(Records supplied)

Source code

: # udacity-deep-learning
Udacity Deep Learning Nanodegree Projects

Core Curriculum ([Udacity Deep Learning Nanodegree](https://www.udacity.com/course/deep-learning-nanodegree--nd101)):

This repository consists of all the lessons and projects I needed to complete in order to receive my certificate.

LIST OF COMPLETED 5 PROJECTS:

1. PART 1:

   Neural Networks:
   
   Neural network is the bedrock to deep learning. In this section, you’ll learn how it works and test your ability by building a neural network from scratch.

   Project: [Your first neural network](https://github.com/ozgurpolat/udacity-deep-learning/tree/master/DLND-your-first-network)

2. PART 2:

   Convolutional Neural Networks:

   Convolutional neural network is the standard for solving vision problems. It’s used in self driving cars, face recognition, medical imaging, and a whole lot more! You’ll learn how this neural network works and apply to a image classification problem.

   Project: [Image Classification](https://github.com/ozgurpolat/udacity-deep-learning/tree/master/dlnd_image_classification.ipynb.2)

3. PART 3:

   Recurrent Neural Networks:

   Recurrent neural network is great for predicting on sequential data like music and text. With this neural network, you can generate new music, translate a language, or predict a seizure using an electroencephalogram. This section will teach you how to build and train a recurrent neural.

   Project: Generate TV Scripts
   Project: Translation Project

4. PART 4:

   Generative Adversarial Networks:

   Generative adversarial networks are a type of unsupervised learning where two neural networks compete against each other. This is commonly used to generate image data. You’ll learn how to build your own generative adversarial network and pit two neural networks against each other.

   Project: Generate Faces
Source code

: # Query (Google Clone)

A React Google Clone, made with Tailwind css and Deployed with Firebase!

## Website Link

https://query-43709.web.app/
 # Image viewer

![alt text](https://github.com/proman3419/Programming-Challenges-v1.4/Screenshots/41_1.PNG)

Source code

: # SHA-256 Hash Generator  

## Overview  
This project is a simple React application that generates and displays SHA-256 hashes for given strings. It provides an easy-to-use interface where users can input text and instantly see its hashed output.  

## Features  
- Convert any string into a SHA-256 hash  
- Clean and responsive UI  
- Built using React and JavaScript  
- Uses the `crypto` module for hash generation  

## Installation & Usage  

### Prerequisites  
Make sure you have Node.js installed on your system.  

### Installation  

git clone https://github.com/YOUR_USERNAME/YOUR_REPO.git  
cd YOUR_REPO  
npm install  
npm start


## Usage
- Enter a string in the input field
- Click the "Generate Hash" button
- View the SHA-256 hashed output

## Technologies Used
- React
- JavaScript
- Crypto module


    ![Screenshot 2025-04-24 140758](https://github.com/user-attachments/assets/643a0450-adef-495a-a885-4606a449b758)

(End Records supplied)

- [What is needed]
Copy the data exactly. Leave nothing out.

- [Exercise solution]
Source code

: # udacity-deep-learning
Udacity Deep Learning Nanodegree Projects

Core Curriculum ([Udacity Deep Learning Nanodegree](https://www.udacity.com/course/deep-learning-nanodegree--nd101)):

This repository consists of all the lessons and projects I needed to complete in order to receive my certificate.

LIST OF COMPLETED 5 PROJECTS:

1. PART 1:

   Neural Networks:
   
   Neural network is the bedrock to deep learning. In this section, you’ll learn how it works and test your ability by building a neural network from scratch.

   Project: [Your first neural network](https://github.com/ozgurpolat/udacity-deep-learning/tree/master/DLND-your-first-network)

2. PART 2:

   Convolutional Neural Networks:

   Convolutional neural network is the standard for solving vision problems. It’s used in self driving cars, face recognition, medical imaging, and a whole lot more! You’ll learn how this neural network works and apply to a image classification problem.

   Project: [Image Classification](https://github.com/ozgurpolat/udacity-deep-learning/tree/master/dlnd_image_classification.ipynb.2)

3. PART 3:

   Recurrent Neural Networks:

   Recurrent neural network is great for predicting on sequential data like music and text. With this neural network, you can generate new music, translate a language, or predict a seizure using an electroencephalogram. This section will teach you how to build and train a recurrent neural.

   Project: Generate TV Scripts
   Project: Translation Project

4. PART 4:

   Generative Adversarial Networks:

   Generative adversarial networks are a type of unsupervised learning where two neural networks compete against each other. This is commonly used to generate image data. You’ll learn how to build your own generative adversarial network and pit two neural networks against each other.

   Project: Generate Faces
Source code

: # Query (Google Clone)

A React Google Clone, made with Tailwind css and Deployed with Firebase!

## Website Link

https://query-43709.web.app/
 # Image viewer

![alt text](https://github.com/proman3419/Programming-Challenges-v1.4/Screenshots/41_1.PNG)

Source code

: # SHA-256 Hash Generator  

## Overview  
This project is a simple React application that generates and displays SHA-256 hashes for given strings. It provides an easy-to-use interface where users can input text and instantly see its hashed output.  

## Features  
- Convert any string into a SHA-256 hash  
- Clean and responsive UI  
- Built using React and JavaScript  
- Uses the `crypto` module for hash generation  

## Installation & Usage  

### Prerequisites  
Make sure you have Node.js installed on your system.  

### Installation  

git clone https://github.com/YOUR_USERNAME/YOUR_REPO.git  
cd YOUR_REPO  
npm install  
npm start


## Usage
- Enter a string in the input field
- Click the "Generate Hash" button
- View the SHA-256 hashed output

## Technologies Used
- React
- JavaScript
- Crypto module


    ![Screenshot 2025-04-24 140758](https://github.com/user-attachments/assets/643a0450-adef-495a-a885-4606a449b758)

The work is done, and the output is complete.